**Problem requirements**
For each line in the data below that has the word "quasarframework", copy that line.

+-------+

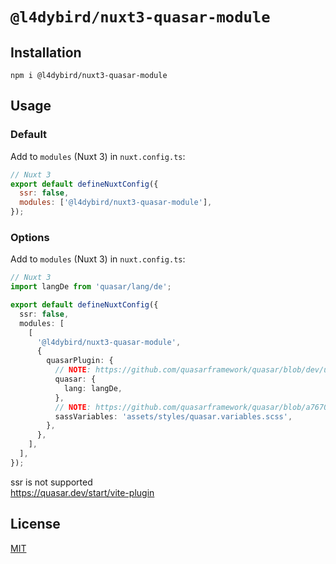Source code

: # `@l4dybird/nuxt3-quasar-module`

## Installation

```shell
npm i @l4dybird/nuxt3-quasar-module
```

## Usage

### Default

Add to `modules` (Nuxt 3) in `nuxt.config.ts`:

```js
// Nuxt 3
export default defineNuxtConfig({
  ssr: false,
  modules: ['@l4dybird/nuxt3-quasar-module'],
});
```

### Options

Add to `modules` (Nuxt 3) in `nuxt.config.ts`:

```typescript
// Nuxt 3
import langDe from 'quasar/lang/de';

export default defineNuxtConfig({
  ssr: false,
  modules: [
    [
      '@l4dybird/nuxt3-quasar-module',
      {
        quasarPlugin: {
          // NOTE: https://github.com/quasarframework/quasar/blob/dev/ui/types/plugin.d.ts#L10
          quasar: {
            lang: langDe,
          },
          // NOTE: https://github.com/quasarframework/quasar/blob/a76708e5d438f1f08cffc1b48384cef79c9c6544/vite-plugin/index.d.ts#L6
          sassVariables: 'assets/styles/quasar.variables.scss',
        },
      },
    ],
  ],
});
```

ssr is not supported  
https://quasar.dev/start/vite-plugin

## License

[MIT](http://opensource.org/licenses/MIT)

+-------+

**Answer area**
          // NOTE: https://github.com/quasarframework/quasar/blob/dev/ui/types/plugin.d.ts#L10
          // NOTE: https://github.com/quasarframework/quasar/blob/a76708e5d438f1f08cffc1b48384cef79c9c6544/vite-plugin/index.d.ts#L6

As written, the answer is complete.